It is a challenging time for our community of readers and writers at Mount Holyoke. As students of literature, art, and culture, it falls on us to ensure that our words can do more than confer a temporary dignity onto the oppressed only in the hindsight of violence. Language has more impacts than we intend, and we seek to acknowledge, address, and reduce that harm. What new language can that be? Toni Morrison remarks that racism forces language into inexhaustible tragedy: “There will always be one more thing.” Indeed, for every George Floyd and Breonna Taylor we name, there is always more. When our language must be focused on undoing racist lies or naming the violence it causes, Morrison warns that it can diminish our ability to imagine, design, speak, and realize the full humanity of those very individuals who are harmed.
While language can sometimes bind us, it can also be used to imagine a new era. It is not only from the vantage point of historical distance, but especially during moments like this, that your developing skills as majors and minors are called for. Right now, narrative, poetry, film, painting, murals, music, and other artistic and cultural media are needed to communicate the enormously complex business of being human in our world today. Art and literature prompt us to navigate the world carefully, so that we can better understand the histories that got us here. They spur us to contemplate the experiences of others, to measure the stability of our current bases of knowledge, to grow into our ability to know better. As creators, artists, writers, and thinkers, we interpret art and literature purposefully so that we can question our own assumptions and take on new views of the present and the past. These are the pathways that can help us move through difficult times with poised indignation and actionable hope. During this disruption to your regular college experiences, we hope that this can be a time to read, write, create, analyze, and think in order to build the supports for action. When our words do more than belatedly document violence, we can begin to craft a language for freedom, to honor the voices of individuals we have failed to hear, and to repair our frameworks of historical understanding.

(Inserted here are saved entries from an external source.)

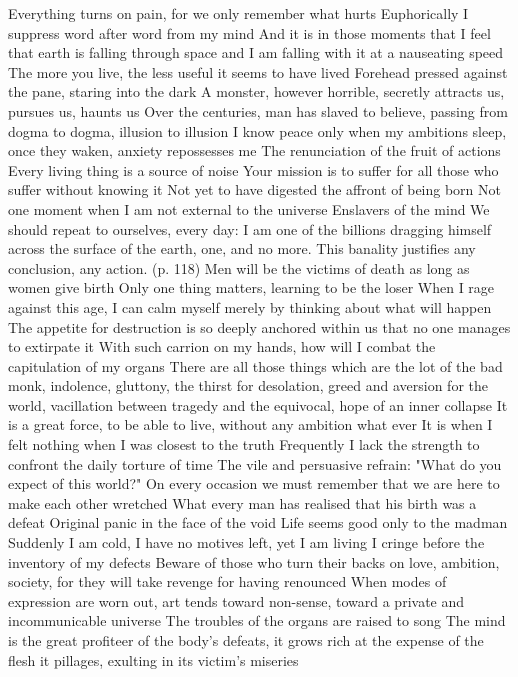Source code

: \documentclass{article}
\begin{document}
Everything turns on pain, for we only remember what hurts
Euphorically I suppress word after word from my mind
And it is in those moments that I feel that earth is falling through space and I am falling with it at a nauseating speed
The more you live, the less useful it seems to have lived
Forehead pressed against the pane, staring into the dark
A monster, however horrible, secretly attracts us, pursues us, haunts us
Over the centuries, man has slaved to believe, passing from dogma to dogma, illusion to illusion
I know peace only when my ambitions sleep, once they waken, anxiety repossesses me
The renunciation of the fruit of actions
Every living thing is a source of noise
Your mission is to suffer for all those who suffer without knowing it
Not yet to have digested the affront of being born
Not one moment when I am not external to the universe
Enslavers of the mind
We should repeat to ourselves, every day: I am one of the billions dragging himself across the surface of the earth, one, and no more. This banality justifies any conclusion, any action. (p. 118)
Men will be the victims of death as long as women give birth
Only one thing matters, learning to be the loser
When I rage against this age, I can calm myself merely by thinking about what will happen
The appetite for destruction is so deeply anchored within us that no one manages to extirpate it
With such carrion on my hands, how will I combat the capitulation of my organs
There are all those things which are the lot of the bad monk, indolence, gluttony, the thirst for desolation, greed and aversion for the world, vacillation between tragedy and the equivocal, hope of an inner collapse
It is a great force, to be able to live, without any ambition what ever
It is when I felt nothing when I was closest to the truth
Frequently I lack the strength to confront the daily torture of time
The vile and persuasive refrain: "What do you expect of this world?"
On every occasion we must remember that we are here to make each other wretched
What every man has realised that his birth was a defeat
Original panic in the face of the void
Life seems good only to the madman
Suddenly I am cold, I have no motives left, yet I am living
I cringe before the inventory of my defects
Beware of those who turn their backs on love, ambition, society, for they will take revenge for having renounced
When modes of expression are worn out, art tends toward non-sense, toward a private and incommunicable universe
The troubles of the organs are raised to song
The mind is the great profiteer of the body's defeats, it grows rich at the expense of the flesh it pillages, exulting in its victim's miseries
\end{document}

This responsibility is ours as a department faculty, too. For years, we have labored to diversify our faculty, to shape a curriculum that gives you access to the literature of people of color in the U.S. and internationally, to queer theory, feminist literature and theory, and more. We continue in our mission to actively reshape our curriculum so that it represents the diversity of literatures written in the English language. Above all, our commitment remains to teach you in the rigorous, exciting, revealing, and challenging fashion as we have always done. Although we know change is slow, we are working hard to incorporate new voices and perspectives into our teaching. There remains much that we as a departmental community still need to do, but we begin again by re-examining our charge—the study and making of literature and art—to imagine that words can do more. The months and years ahead will be filled with continuous challenges for us all, but we are committed to working together to discuss and implement actions aimed to re-examine, diversify, and make change.